/---

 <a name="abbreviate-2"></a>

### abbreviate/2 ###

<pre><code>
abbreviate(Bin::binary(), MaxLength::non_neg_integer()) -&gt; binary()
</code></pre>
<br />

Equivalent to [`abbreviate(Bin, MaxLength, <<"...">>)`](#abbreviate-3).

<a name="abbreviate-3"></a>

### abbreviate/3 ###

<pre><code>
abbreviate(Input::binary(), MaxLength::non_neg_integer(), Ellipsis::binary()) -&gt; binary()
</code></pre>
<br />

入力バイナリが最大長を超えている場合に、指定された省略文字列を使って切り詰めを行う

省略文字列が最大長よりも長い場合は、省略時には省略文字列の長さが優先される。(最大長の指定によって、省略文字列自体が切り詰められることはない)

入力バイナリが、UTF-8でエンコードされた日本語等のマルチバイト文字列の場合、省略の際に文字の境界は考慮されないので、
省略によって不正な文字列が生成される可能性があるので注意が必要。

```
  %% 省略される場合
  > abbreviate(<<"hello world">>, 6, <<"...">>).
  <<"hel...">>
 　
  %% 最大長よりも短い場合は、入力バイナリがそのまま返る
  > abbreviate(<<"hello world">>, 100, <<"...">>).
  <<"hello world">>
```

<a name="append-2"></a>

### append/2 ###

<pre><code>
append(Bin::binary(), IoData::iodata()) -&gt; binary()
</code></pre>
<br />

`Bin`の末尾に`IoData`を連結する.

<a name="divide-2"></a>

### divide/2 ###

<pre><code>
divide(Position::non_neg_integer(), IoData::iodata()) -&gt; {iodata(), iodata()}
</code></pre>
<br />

\---

Exercise brief: Using the material above, gather every line that includes "append".

Task solution:
<a name="append-2"></a>
### append/2 ###
append(Bin::binary(), IoData::iodata()) -&gt; binary()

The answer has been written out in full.